The number of UConn freshmen who said they abstained from alcohol decreased from 48 percent in the summer to 40 percent last fall.

“Nationally, problematic drinkers (10 or more drinks in a day at least once in the two weeks before the surveys) increased 183 percent, but only 5 percent at UConn,” says Szigethy.

“Heavy episodic drinkers (at least five drinks in a day at least once over two weeks) increased 100 percent nationally, but 12 percent here.”

Szigethy says the surveys also indicate that UConn freshmen are more likely to change their behavior after taking the AlcoholEdu course, are drinking more safely, and show a much better understanding of blood alcohol levels and the dangers associated with drinking.

“In the second survey, taken after AlcoholEdu ended, more than 70 percent of the freshmen expressed increased knowledge about blood alcohol levels, and more than 40 percent knew more about the role of alcohol in poor choices regarding sex,” he says.

“And the protective factors, the desire to watch out for and help friends who have been drinking, all increased.”

Hoping to increase that knowledge and prevent tragedies, Szigethy has also signed on with the Northeast Communities Against Substance Abuse (NECASA) to give all students a wallet-sized card that describes the signs of alcohol poisoning, and what students should do if they see a friend exhibiting any of those signs.

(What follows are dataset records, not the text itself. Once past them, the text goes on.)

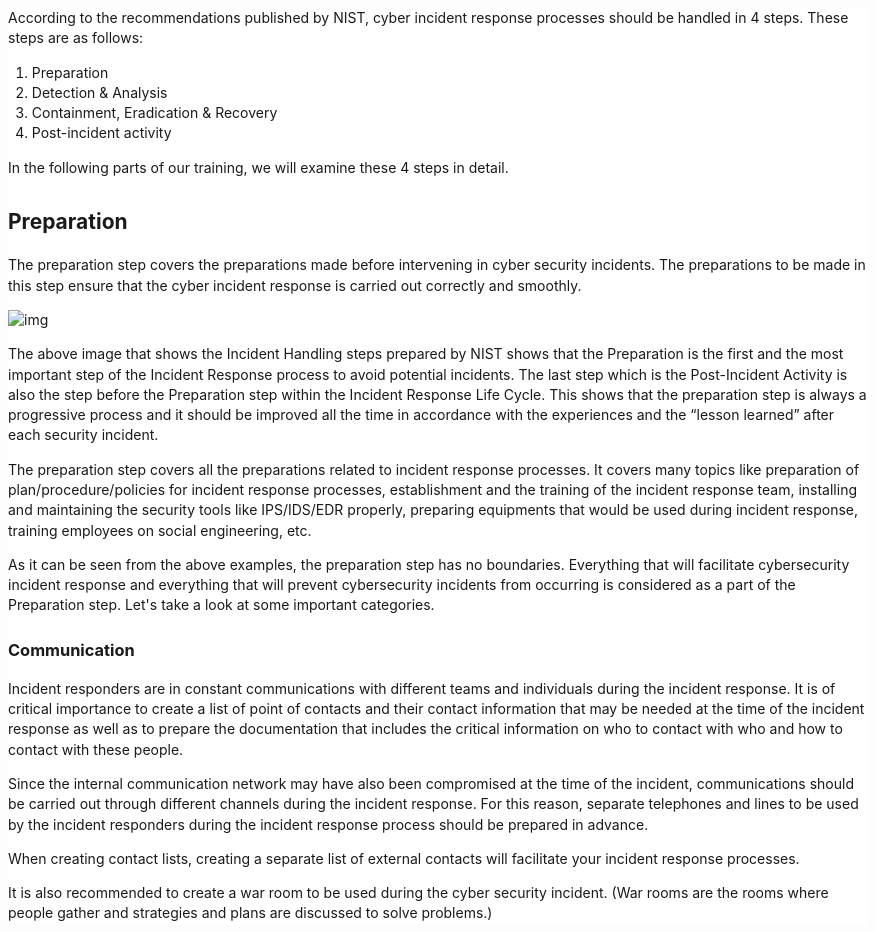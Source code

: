 According to the recommendations published by NIST, cyber incident  response processes should be handled in 4 steps. These steps are as  follows:

1. Preparation
2. Detection & Analysis
3. Containment, Eradication & Recovery
4. Post-incident activity

In the following parts of our training, we will examine these 4 steps in detail.

## Preparation

The preparation step covers the preparations made before intervening  in cyber security incidents. The preparations to be made in this step  ensure that the cyber incident response is carried out correctly and  smoothly.

![img](https://letsdefend-images.s3.us-east-2.amazonaws.com/Courses/NIST+-+Cybersecurity+Incident+Handling+Guide/2.png)

The above image that shows the Incident Handling steps prepared by  NIST shows that the Preparation is the first and the most important step of the Incident Response process to avoid potential incidents. The last step which is the Post-Incident Activity is also the step before the  Preparation step within the Incident Response Life Cycle. This shows  that the preparation step is always a progressive process and it should  be improved all the time in accordance with the experiences and the  “lesson learned” after each security incident.

The preparation step covers all the preparations related to incident  response processes. It covers many topics like preparation of  plan/procedure/policies for incident response processes, establishment  and the training of the incident response team, installing and  maintaining the security tools like IPS/IDS/EDR properly, preparing  equipments that would be used during incident response, training  employees on social engineering, etc.

As it can be seen from the above examples, the preparation step has  no boundaries. Everything that will facilitate cybersecurity incident  response and everything that will prevent cybersecurity incidents from  occurring is considered as a part of the Preparation step. Let's take a  look at some important categories.

### Communication

Incident responders are in constant communications with different  teams and individuals during the incident response. It is of critical  importance to create a list of point of contacts and their contact  information that may be needed at the time of the incident response as  well as to prepare the documentation that includes the critical  information on who to contact with who and how to contact with these  people.

Since the internal communication network may have also been  compromised at the time of the incident, communications should be  carried out through different channels during the incident response. For this reason, separate telephones and lines to be used by the incident  responders during the incident response process should be prepared in  advance.

When creating contact lists, creating a separate list of external contacts will facilitate your incident response processes.

It is also recommended to create a war room to be used during the  cyber security incident. (War rooms are the rooms where people gather  and strategies and plans are discussed to solve problems.)
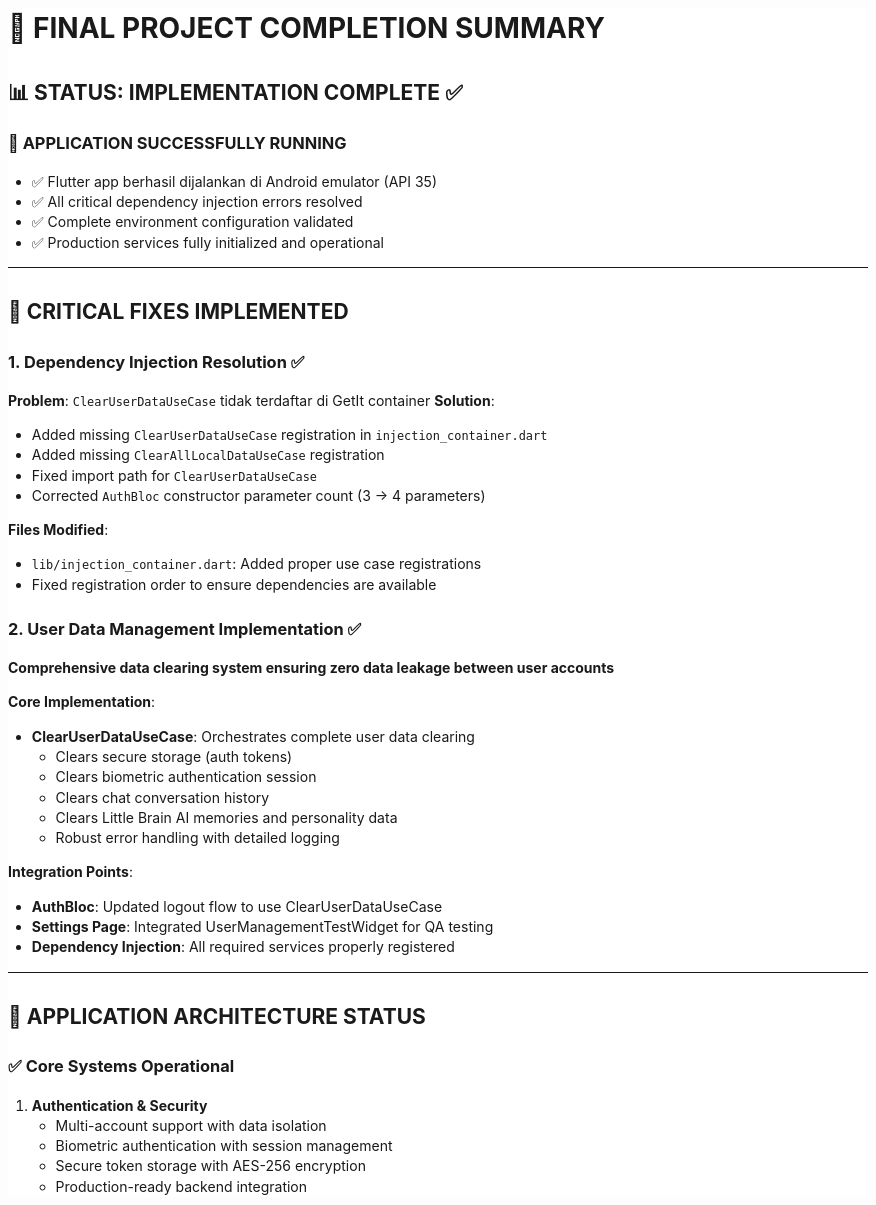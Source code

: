 # 🎉 FINAL PROJECT COMPLETION SUMMARY

## 📊 **STATUS: IMPLEMENTATION COMPLETE ✅**

### 🚀 **APPLICATION SUCCESSFULLY RUNNING**
- ✅ Flutter app berhasil dijalankan di Android emulator (API 35)
- ✅ All critical dependency injection errors resolved
- ✅ Complete environment configuration validated
- ✅ Production services fully initialized and operational

---

## 🔧 **CRITICAL FIXES IMPLEMENTED**

### 1. **Dependency Injection Resolution** ✅
**Problem**: `ClearUserDataUseCase` tidak terdaftar di GetIt container
**Solution**: 
- Added missing `ClearUserDataUseCase` registration in `injection_container.dart`
- Added missing `ClearAllLocalDataUseCase` registration  
- Fixed import path for `ClearUserDataUseCase`
- Corrected `AuthBloc` constructor parameter count (3 → 4 parameters)

**Files Modified**:
- `lib/injection_container.dart`: Added proper use case registrations
- Fixed registration order to ensure dependencies are available

### 2. **User Data Management Implementation** ✅
**Comprehensive data clearing system ensuring zero data leakage between user accounts**

**Core Implementation**:
- **ClearUserDataUseCase**: Orchestrates complete user data clearing
  - Clears secure storage (auth tokens)
  - Clears biometric authentication session
  - Clears chat conversation history
  - Clears Little Brain AI memories and personality data
  - Robust error handling with detailed logging

**Integration Points**:
- **AuthBloc**: Updated logout flow to use ClearUserDataUseCase
- **Settings Page**: Integrated UserManagementTestWidget for QA testing
- **Dependency Injection**: All required services properly registered

---

## 📱 **APPLICATION ARCHITECTURE STATUS**

### ✅ **Core Systems Operational**
1. **Authentication & Security**
   - Multi-account support with data isolation
   - Biometric authentication with session management
   - Secure token storage with AES-256 encryption
   - Production-ready backend integration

To entice the students to carry the card regularly, they can also present it at a number of businesses in northeastern Connecticut and receive a discount.

Szigethy and his staff are working to add businesses to the discount list, and urge students to contact his office for the forms necessary to ask their favorite retailers to join the program.

“There is no silver bullet to getting the kids to stop destructive behaviors associated with heavy drinking. But if we can get them to pay attention to that issue, it should raise awareness so they ask themselves ‘Do we really have to drink to that level?’” says Szigethy.

“We want it to become socially unacceptable to drink that much.

“We want to hit them from every direction we can, and these cards are just another tool,” he says.

“We want to let them know there is an element of risk when they’re drinking, and encourage them to keep an eye out for each other.”

The cards will be distributed from multiple points on campus, starting in late March.